Thursday, December 30, 2010

Think of the Flowers

(Poppies by the artist Venus: http://www.etsy.com/shop/theartofvenus)

Especially when I was younger, my aunt Diane, when talking with me about an upsetting situation, would advise, “Think of the flowers.” Bless her heart & I knew she meant so well, but that image always sickened me. It made me think of old ladies (probably wearing the kind of perfume that people shouldn’t wear on an elevator)…the large exotic arrangement I got when I was in the hospital with a scent so cloying I sent it to the visitor’s lounge within 10 seconds… and worst of all, sometimes “think of the flowers” made me think of my dad’s honeymoon with my stepmother in the 1970s, a short road trip to see a botanical garden, after which, unforgivable to my preteen ears, my dad made a joke about using their borrowed RV for what people do on honeymoons.

Last night while trying to calm myself about something hugely upsetting like the faint sound the furnace was making, I remembered the flowers advice, and from somewhere got the inspiration to try to make it work for me. After all, it’s not that I don’t like flowers – I like many flowers (just not the stinky, old lady ones) – and I even have floral paintings in my collection. Not surprisingly, thinking about my paintings brought in some endorphins.

When I woke up I made a special online art album of just my florals. It was fun although in my Sarah way I got hung up on rules – well, not really rules, but with a project like this I try to impose order that can’t ever be consistent. I didn’t allow myself to include paintings of trees or tree leaves since this was meant to be a flowers experiment, even though I love the combination of flower paintings with tree paintings in my house (the green and the height and stalks of the trees dilutes any remote cloying quality the flowers might have). I decided it was OK to show flowers in a field and of course a still life of flowers with fruit was OK, but I hesitated about a still life with 4 bottles, only 2 of which held flowers…so is this a painting of flowers, or bottles? (See how my mind works? See why I have night anxiety…and other anxiety.)

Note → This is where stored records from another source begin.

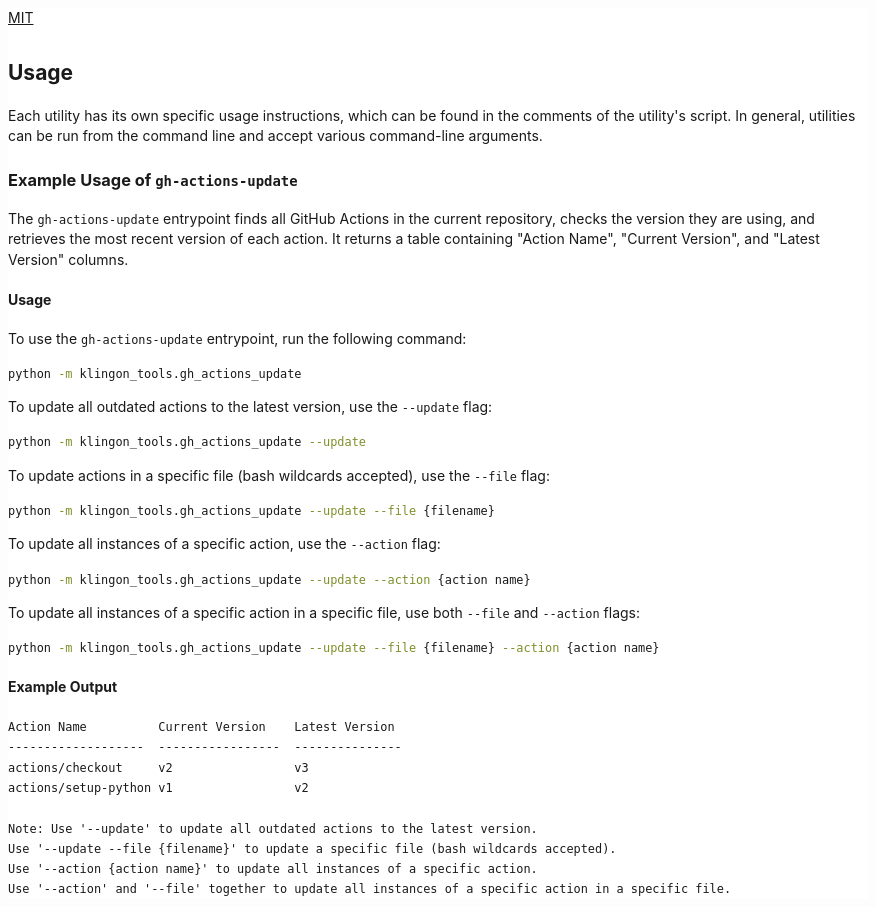 [MIT](https://choosealicense.com/licenses/mit/)

## Usage

Each utility has its own specific usage instructions, which can be found in the comments of the utility's script. In general, utilities can be run from the command line and accept various command-line arguments.

### Example Usage of `gh-actions-update`

The `gh-actions-update` entrypoint finds all GitHub Actions in the current repository, checks the version they are using, and retrieves the most recent version of each action. It returns a table containing "Action Name", "Current Version", and "Latest Version" columns.

#### Usage

To use the `gh-actions-update` entrypoint, run the following command:

```sh
python -m klingon_tools.gh_actions_update
```

To update all outdated actions to the latest version, use the `--update` flag:

```sh
python -m klingon_tools.gh_actions_update --update
```

To update actions in a specific file (bash wildcards accepted), use the `--file` flag:

```sh
python -m klingon_tools.gh_actions_update --update --file {filename}
```

To update all instances of a specific action, use the `--action` flag:

```sh
python -m klingon_tools.gh_actions_update --update --action {action name}
```

To update all instances of a specific action in a specific file, use both `--file` and `--action` flags:

```sh
python -m klingon_tools.gh_actions_update --update --file {filename} --action {action name}
```

#### Example Output

```plaintext
Action Name          Current Version    Latest Version
-------------------  -----------------  ---------------
actions/checkout     v2                 v3
actions/setup-python v1                 v2

Note: Use '--update' to update all outdated actions to the latest version.
Use '--update --file {filename}' to update a specific file (bash wildcards accepted).
Use '--action {action name}' to update all instances of a specific action.
Use '--action' and '--file' together to update all instances of a specific action in a specific file.
```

http://picasaweb.google.com/sarahbowieme/IGuessIDoLikeFlorals?feat=directlink

If you had forced me to recall all 36 paintings in this album from memory, I probably couldn’t have done it, so part of the fun of making the album was the surprise of, “Oh yeah, I have this cool one too!”

The earlier flower paintings I bought were not girly (that’s part of what I like about Carol Nelson’s style, it has a boldness of line and color you don’t always see in female painters) but they were more realistic (more like real flowers) than more recent purchases, some of which are almost abstract. This change wasn’t just because my taste evolved but also had to do with the artists I happened to discover first versus the ones I found more recently. Also when you collect pieces from different phases of an artist’s career you realize that they evolve too, sometimes with some quick changes and even U-turns.

This winter I started making wish-list type online albums of paintings. Capturing the image of a painting I would like to buy feels a little like the satisfaction of making online albums of the paintings I have really bought. It helps a little with the craving to purchase.

With the wish-list paintings I am less picky with my decisions to “acquire.” I have a lot of flower paintings in the wish-list albums, but I hesitate almost every time I attach one. I never stop asking myself, “Do I really like paintings of flowers? Is this too girlish?”

Girlish… old ladyish…I should really give flowers a break.